• **Work order**
Every entry must appear in the output exactly as it does here.

= = = = = = =

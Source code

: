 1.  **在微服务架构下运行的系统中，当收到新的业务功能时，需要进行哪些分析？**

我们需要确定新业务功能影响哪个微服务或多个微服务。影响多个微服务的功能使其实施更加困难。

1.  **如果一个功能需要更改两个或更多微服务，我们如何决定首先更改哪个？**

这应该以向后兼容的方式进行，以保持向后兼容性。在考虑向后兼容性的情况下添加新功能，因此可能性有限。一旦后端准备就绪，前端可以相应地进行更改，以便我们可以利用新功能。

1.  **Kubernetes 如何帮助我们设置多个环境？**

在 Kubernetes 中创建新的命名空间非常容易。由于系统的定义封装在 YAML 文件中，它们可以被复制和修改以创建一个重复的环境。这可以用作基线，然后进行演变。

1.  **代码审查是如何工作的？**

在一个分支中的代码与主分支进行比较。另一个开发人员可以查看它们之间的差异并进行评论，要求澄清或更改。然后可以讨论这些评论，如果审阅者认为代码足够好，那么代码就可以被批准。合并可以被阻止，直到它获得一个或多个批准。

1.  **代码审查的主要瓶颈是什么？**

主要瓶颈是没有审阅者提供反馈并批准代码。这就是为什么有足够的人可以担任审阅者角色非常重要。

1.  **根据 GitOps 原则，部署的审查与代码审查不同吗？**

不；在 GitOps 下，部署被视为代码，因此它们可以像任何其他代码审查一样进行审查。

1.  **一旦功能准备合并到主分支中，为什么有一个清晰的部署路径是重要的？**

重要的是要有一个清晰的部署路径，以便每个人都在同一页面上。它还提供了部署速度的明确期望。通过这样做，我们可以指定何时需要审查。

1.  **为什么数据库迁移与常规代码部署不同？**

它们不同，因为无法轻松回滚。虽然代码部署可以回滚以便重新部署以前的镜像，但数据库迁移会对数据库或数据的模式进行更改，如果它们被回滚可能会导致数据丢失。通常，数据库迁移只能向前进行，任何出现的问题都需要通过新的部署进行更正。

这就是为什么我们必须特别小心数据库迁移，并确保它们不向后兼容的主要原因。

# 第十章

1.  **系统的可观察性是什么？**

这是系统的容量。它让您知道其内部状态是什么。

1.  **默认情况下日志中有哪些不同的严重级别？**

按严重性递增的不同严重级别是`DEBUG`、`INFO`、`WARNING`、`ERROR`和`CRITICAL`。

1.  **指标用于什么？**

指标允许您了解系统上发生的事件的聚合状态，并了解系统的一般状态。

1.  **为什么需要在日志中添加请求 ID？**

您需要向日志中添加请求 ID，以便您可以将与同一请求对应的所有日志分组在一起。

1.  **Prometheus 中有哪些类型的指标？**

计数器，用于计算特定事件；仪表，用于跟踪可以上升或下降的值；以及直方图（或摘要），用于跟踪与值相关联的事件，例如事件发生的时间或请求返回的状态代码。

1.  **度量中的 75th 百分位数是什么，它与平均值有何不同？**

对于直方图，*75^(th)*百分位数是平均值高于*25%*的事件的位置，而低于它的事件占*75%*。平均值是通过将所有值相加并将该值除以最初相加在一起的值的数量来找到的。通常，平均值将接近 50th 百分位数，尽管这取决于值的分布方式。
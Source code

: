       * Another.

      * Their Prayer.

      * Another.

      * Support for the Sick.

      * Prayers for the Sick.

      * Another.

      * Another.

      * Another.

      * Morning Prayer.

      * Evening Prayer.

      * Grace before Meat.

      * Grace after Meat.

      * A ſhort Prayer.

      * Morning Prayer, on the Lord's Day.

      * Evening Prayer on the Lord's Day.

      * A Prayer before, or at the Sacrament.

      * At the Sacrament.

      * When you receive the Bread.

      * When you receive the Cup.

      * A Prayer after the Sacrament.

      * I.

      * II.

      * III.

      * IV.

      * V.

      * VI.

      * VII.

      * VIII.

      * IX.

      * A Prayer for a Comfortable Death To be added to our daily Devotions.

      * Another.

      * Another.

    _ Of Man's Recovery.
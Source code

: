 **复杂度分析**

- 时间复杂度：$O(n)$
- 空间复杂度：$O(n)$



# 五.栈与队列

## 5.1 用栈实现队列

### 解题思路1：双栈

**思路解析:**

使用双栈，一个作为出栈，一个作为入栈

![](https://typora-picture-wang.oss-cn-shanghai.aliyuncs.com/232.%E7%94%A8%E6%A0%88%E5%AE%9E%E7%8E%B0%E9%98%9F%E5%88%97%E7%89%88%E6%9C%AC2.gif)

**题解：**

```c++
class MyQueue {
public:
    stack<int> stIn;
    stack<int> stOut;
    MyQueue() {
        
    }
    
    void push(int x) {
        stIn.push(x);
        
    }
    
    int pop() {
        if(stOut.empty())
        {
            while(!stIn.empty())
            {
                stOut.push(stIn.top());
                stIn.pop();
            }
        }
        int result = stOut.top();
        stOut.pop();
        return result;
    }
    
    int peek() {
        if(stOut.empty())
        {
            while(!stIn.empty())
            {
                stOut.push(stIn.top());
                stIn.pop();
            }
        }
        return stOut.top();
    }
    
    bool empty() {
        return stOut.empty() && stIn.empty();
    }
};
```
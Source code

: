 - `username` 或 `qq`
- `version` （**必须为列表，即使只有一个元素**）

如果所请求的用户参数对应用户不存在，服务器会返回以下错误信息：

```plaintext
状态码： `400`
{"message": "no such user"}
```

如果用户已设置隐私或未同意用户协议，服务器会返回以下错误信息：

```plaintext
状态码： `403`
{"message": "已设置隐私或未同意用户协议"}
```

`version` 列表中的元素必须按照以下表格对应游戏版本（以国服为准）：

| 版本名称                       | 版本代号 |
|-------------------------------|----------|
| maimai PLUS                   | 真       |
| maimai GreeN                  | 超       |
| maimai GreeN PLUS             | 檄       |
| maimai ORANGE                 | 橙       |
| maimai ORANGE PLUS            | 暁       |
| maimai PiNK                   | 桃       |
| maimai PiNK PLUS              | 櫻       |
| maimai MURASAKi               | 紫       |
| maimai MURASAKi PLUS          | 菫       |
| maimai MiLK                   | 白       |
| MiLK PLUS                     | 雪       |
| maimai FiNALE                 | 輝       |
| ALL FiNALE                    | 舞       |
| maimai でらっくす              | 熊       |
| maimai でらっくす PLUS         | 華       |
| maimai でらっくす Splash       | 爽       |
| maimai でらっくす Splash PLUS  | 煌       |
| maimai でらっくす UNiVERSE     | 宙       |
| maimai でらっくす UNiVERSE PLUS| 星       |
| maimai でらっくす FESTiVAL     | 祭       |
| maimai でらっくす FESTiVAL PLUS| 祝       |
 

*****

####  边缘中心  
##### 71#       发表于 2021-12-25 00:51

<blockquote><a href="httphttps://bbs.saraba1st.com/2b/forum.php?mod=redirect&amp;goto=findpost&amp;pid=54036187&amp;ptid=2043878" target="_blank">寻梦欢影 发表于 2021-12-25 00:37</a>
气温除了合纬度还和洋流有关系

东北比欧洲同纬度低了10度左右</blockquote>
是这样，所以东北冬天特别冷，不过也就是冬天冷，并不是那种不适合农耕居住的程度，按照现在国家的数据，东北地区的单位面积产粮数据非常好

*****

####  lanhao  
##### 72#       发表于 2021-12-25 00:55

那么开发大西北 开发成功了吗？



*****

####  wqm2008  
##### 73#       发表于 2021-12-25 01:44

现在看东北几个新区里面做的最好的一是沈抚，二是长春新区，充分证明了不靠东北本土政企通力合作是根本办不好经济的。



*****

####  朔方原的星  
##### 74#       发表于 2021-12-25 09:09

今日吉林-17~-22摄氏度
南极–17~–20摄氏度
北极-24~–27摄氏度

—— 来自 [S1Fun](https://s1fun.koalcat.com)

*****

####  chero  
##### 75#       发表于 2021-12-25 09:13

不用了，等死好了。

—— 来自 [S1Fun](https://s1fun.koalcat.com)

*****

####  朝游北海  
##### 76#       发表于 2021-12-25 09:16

= = = = = = =

• **Task output**
Source code

: 1.  **在微服务架构下运行的系统中，当收到新的业务功能时，需要进行哪些分析？**

我们需要确定新业务功能影响哪个微服务或多个微服务。影响多个微服务的功能使其实施更加困难。

1.  **如果一个功能需要更改两个或更多微服务，我们如何决定首先更改哪个？**

这应该以向后兼容的方式进行，以保持向后兼容性。在考虑向后兼容性的情况下添加新功能，因此可能性有限。一旦后端准备就绪，前端可以相应地进行更改，以便我们可以利用新功能。

1.  **Kubernetes 如何帮助我们设置多个环境？**

在 Kubernetes 中创建新的命名空间非常容易。由于系统的定义封装在 YAML 文件中，它们可以被复制和修改以创建一个重复的环境。这可以用作基线，然后进行演变。

1.  **代码审查是如何工作的？**

在一个分支中的代码与主分支进行比较。另一个开发人员可以查看它们之间的差异并进行评论，要求澄清或更改。然后可以讨论这些评论，如果审阅者认为代码足够好，那么代码就可以被批准。合并可以被阻止，直到它获得一个或多个批准。

1.  **代码审查的主要瓶颈是什么？**

主要瓶颈是没有审阅者提供反馈并批准代码。这就是为什么有足够的人可以担任审阅者角色非常重要。

1.  **根据 GitOps 原则，部署的审查与代码审查不同吗？**

不；在 GitOps 下，部署被视为代码，因此它们可以像任何其他代码审查一样进行审查。

1.  **一旦功能准备合并到主分支中，为什么有一个清晰的部署路径是重要的？**

重要的是要有一个清晰的部署路径，以便每个人都在同一页面上。它还提供了部署速度的明确期望。通过这样做，我们可以指定何时需要审查。

1.  **为什么数据库迁移与常规代码部署不同？**

它们不同，因为无法轻松回滚。虽然代码部署可以回滚以便重新部署以前的镜像，但数据库迁移会对数据库或数据的模式进行更改，如果它们被回滚可能会导致数据丢失。通常，数据库迁移只能向前进行，任何出现的问题都需要通过新的部署进行更正。

这就是为什么我们必须特别小心数据库迁移，并确保它们不向后兼容的主要原因。

# 第十章

1.  **系统的可观察性是什么？**

这是系统的容量。它让您知道其内部状态是什么。

1.  **默认情况下日志中有哪些不同的严重级别？**

按严重性递增的不同严重级别是`DEBUG`、`INFO`、`WARNING`、`ERROR`和`CRITICAL`。

1.  **指标用于什么？**

指标允许您了解系统上发生的事件的聚合状态，并了解系统的一般状态。

1.  **为什么需要在日志中添加请求 ID？**

您需要向日志中添加请求 ID，以便您可以将与同一请求对应的所有日志分组在一起。

1.  **Prometheus 中有哪些类型的指标？**

计数器，用于计算特定事件；仪表，用于跟踪可以上升或下降的值；以及直方图（或摘要），用于跟踪与值相关联的事件，例如事件发生的时间或请求返回的状态代码。

1.  **度量中的 75th 百分位数是什么，它与平均值有何不同？**

对于直方图，*75^(th)*百分位数是平均值高于*25%*的事件的位置，而低于它的事件占*75%*。平均值是通过将所有值相加并将该值除以最初相加在一起的值的数量来找到的。通常，平均值将接近 50th 百分位数，尽管这取决于值的分布方式。
Source code

:       * Another.

      * Their Prayer.

      * Another.

      * Support for the Sick.

      * Prayers for the Sick.

      * Another.

      * Another.

      * Another.

      * Morning Prayer.

      * Evening Prayer.

      * Grace before Meat.

      * Grace after Meat.

      * A ſhort Prayer.

      * Morning Prayer, on the Lord's Day.

      * Evening Prayer on the Lord's Day.

      * A Prayer before, or at the Sacrament.

      * At the Sacrament.

      * When you receive the Bread.

      * When you receive the Cup.

      * A Prayer after the Sacrament.

      * I.

      * II.

      * III.

      * IV.

      * V.

      * VI.

      * VII.

      * VIII.

      * IX.

      * A Prayer for a Comfortable Death To be added to our daily Devotions.

      * Another.

      * Another.

    _ Of Man's Recovery.
Source code

: **复杂度分析**

- 时间复杂度：$O(n)$
- 空间复杂度：$O(n)$



# 五.栈与队列

## 5.1 用栈实现队列

### 解题思路1：双栈

**思路解析:**

使用双栈，一个作为出栈，一个作为入栈

![](https://typora-picture-wang.oss-cn-shanghai.aliyuncs.com/232.%E7%94%A8%E6%A0%88%E5%AE%9E%E7%8E%B0%E9%98%9F%E5%88%97%E7%89%88%E6%9C%AC2.gif)

**题解：**

```c++
class MyQueue {
public:
    stack<int> stIn;
    stack<int> stOut;
    MyQueue() {
        
    }
    
    void push(int x) {
        stIn.push(x);
        
    }
    
    int pop() {
        if(stOut.empty())
        {
            while(!stIn.empty())
            {
                stOut.push(stIn.top());
                stIn.pop();
            }
        }
        int result = stOut.top();
        stOut.pop();
        return result;
    }
    
    int peek() {
        if(stOut.empty())
        {
            while(!stIn.empty())
            {
                stOut.push(stIn.top());
                stIn.pop();
            }
        }
        return stOut.top();
    }
    
    bool empty() {
        return stOut.empty() && stIn.empty();
    }
};
```
Source code

: - `username` 或 `qq`
- `version` （**必须为列表，即使只有一个元素**）

如果所请求的用户参数对应用户不存在，服务器会返回以下错误信息：

```plaintext
状态码： `400`
{"message": "no such user"}
```

如果用户已设置隐私或未同意用户协议，服务器会返回以下错误信息：

```plaintext
状态码： `403`
{"message": "已设置隐私或未同意用户协议"}
```

`version` 列表中的元素必须按照以下表格对应游戏版本（以国服为准）：

| 版本名称                       | 版本代号 |
|-------------------------------|----------|
| maimai PLUS                   | 真       |
| maimai GreeN                  | 超       |
| maimai GreeN PLUS             | 檄       |
| maimai ORANGE                 | 橙       |
| maimai ORANGE PLUS            | 暁       |
| maimai PiNK                   | 桃       |
| maimai PiNK PLUS              | 櫻       |
| maimai MURASAKi               | 紫       |
| maimai MURASAKi PLUS          | 菫       |
| maimai MiLK                   | 白       |
| MiLK PLUS                     | 雪       |
| maimai FiNALE                 | 輝       |
| ALL FiNALE                    | 舞       |
| maimai でらっくす              | 熊       |
| maimai でらっくす PLUS         | 華       |
| maimai でらっくす Splash       | 爽       |
| maimai でらっくす Splash PLUS  | 煌       |
| maimai でらっくす UNiVERSE     | 宙       |
| maimai でらっくす UNiVERSE PLUS| 星       |
| maimai でらっくす FESTiVAL     | 祭       |
| maimai でらっくす FESTiVAL PLUS| 祝       |
 

*****

####  边缘中心  
##### 71#       发表于 2021-12-25 00:51

<blockquote><a href="httphttps://bbs.saraba1st.com/2b/forum.php?mod=redirect&amp;goto=findpost&amp;pid=54036187&amp;ptid=2043878" target="_blank">寻梦欢影 发表于 2021-12-25 00:37</a>
气温除了合纬度还和洋流有关系

东北比欧洲同纬度低了10度左右</blockquote>
是这样，所以东北冬天特别冷，不过也就是冬天冷，并不是那种不适合农耕居住的程度，按照现在国家的数据，东北地区的单位面积产粮数据非常好

*****

####  lanhao  
##### 72#       发表于 2021-12-25 00:55

那么开发大西北 开发成功了吗？



*****

####  wqm2008  
##### 73#       发表于 2021-12-25 01:44

现在看东北几个新区里面做的最好的一是沈抚，二是长春新区，充分证明了不靠东北本土政企通力合作是根本办不好经济的。



*****

####  朔方原的星  
##### 74#       发表于 2021-12-25 09:09

今日吉林-17~-22摄氏度
南极–17~–20摄氏度
北极-24~–27摄氏度

—— 来自 [S1Fun](https://s1fun.koalcat.com)

*****

####  chero  
##### 75#       发表于 2021-12-25 09:13

不用了，等死好了。

—— 来自 [S1Fun](https://s1fun.koalcat.com)

*****

####  朝游北海  
##### 76#       发表于 2021-12-25 09:16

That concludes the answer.